Collected data entries
────────────────

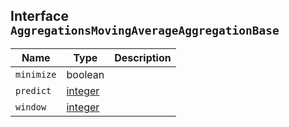 ## Interface `AggregationsMovingAverageAggregationBase`

| Name | Type | Description |
| - | - | - |
| `minimize` | boolean | &nbsp; |
| `predict` | [integer](./integer.md) | &nbsp; |
| `window` | [integer](./integer.md) | &nbsp; |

────────────────

Aim of the exercise
Exactly reproduce the lines of the entries above, from the one containing "boolean | &nbsp; |" to the very last, and no others.

Output
| `minimize` | boolean | &nbsp; |
| `predict` | [integer](./integer.md) | &nbsp; |
| `window` | [integer](./integer.md) | &nbsp; |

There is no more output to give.